**Task brief**
Which lines of the records contain "from"? Collect every one of them.

**Source data**
________________

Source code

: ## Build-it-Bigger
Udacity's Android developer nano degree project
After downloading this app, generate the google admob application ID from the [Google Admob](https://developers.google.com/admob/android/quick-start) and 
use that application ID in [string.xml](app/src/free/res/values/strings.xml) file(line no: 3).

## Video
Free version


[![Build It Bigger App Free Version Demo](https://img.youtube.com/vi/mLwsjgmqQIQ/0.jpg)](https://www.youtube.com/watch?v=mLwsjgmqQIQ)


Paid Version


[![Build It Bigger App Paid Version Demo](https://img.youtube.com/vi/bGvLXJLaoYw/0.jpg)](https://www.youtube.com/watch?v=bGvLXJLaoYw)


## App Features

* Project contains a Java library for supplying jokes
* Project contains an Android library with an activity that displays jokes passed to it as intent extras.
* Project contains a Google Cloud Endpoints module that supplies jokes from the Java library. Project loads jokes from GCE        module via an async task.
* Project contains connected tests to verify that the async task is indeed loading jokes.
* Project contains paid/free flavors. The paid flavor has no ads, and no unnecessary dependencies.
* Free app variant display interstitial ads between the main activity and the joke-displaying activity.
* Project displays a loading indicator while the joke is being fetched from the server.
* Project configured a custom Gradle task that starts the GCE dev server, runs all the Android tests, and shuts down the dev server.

________________

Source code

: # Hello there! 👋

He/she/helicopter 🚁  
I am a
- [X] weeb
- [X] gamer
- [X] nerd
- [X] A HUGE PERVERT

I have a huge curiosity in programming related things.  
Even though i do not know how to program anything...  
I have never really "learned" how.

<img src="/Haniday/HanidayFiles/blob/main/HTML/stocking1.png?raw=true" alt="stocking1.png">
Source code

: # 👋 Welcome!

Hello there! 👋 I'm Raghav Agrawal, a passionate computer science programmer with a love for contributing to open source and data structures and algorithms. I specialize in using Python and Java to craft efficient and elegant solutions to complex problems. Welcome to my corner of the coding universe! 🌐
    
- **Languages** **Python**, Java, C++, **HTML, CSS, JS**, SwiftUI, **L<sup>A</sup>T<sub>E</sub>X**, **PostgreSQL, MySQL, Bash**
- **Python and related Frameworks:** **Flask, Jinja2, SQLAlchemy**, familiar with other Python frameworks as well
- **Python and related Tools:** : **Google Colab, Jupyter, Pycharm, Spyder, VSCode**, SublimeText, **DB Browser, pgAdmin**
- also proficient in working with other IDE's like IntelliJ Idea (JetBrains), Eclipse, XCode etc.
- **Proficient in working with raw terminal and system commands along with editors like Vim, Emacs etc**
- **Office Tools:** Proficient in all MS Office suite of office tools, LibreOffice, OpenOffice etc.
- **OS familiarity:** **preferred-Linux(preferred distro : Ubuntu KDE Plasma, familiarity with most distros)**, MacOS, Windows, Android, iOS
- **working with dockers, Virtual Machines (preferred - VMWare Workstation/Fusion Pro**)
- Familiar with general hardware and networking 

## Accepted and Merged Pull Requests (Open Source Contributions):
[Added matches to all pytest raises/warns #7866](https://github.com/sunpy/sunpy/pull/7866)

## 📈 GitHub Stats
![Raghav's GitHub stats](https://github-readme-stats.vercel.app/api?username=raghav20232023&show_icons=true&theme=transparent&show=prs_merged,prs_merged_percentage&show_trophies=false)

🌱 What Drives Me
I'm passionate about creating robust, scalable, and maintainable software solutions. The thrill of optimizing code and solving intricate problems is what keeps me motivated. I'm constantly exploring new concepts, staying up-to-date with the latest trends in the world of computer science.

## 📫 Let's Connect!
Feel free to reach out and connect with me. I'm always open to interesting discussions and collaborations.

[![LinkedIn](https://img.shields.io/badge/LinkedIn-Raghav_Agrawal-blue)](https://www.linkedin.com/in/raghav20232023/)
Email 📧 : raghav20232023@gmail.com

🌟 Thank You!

________________

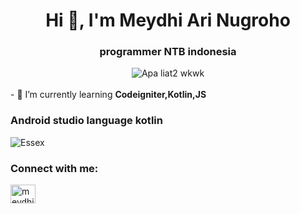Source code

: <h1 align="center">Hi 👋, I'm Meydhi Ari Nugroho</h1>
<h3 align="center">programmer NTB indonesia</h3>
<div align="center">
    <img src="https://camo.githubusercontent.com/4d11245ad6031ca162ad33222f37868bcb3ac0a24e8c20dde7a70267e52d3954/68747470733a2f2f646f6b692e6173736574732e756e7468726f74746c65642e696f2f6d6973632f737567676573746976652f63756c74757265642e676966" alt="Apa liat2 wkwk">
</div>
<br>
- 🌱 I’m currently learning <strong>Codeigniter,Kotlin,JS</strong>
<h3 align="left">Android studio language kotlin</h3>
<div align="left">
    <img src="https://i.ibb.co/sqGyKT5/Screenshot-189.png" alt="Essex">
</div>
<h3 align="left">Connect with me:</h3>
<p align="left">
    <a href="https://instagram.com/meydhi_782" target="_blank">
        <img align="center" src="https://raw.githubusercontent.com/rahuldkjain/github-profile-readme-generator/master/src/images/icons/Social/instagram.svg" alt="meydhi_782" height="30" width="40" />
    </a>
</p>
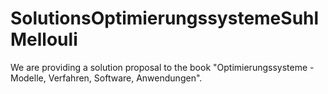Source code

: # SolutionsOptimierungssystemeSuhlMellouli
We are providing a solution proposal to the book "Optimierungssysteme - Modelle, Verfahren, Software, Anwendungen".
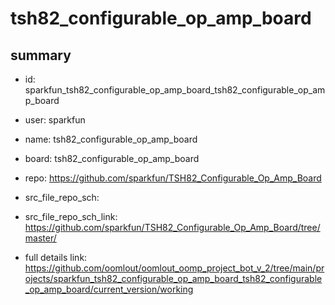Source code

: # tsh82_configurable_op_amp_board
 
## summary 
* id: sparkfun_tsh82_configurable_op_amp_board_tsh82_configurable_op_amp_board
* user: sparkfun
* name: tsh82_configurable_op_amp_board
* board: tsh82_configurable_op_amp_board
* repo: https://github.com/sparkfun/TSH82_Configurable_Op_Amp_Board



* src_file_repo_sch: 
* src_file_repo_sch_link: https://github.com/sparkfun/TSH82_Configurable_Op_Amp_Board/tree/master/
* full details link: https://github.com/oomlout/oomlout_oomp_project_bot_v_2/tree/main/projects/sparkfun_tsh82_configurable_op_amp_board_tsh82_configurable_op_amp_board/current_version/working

________________

**Solution for this problem**
After downloading this app, generate the google admob application ID from the [Google Admob](https://developers.google.com/admob/android/quick-start) and 
* Project contains a Google Cloud Endpoints module that supplies jokes from the Java library. Project loads jokes from GCE        module via an async task.
* Project displays a loading indicator while the joke is being fetched from the server.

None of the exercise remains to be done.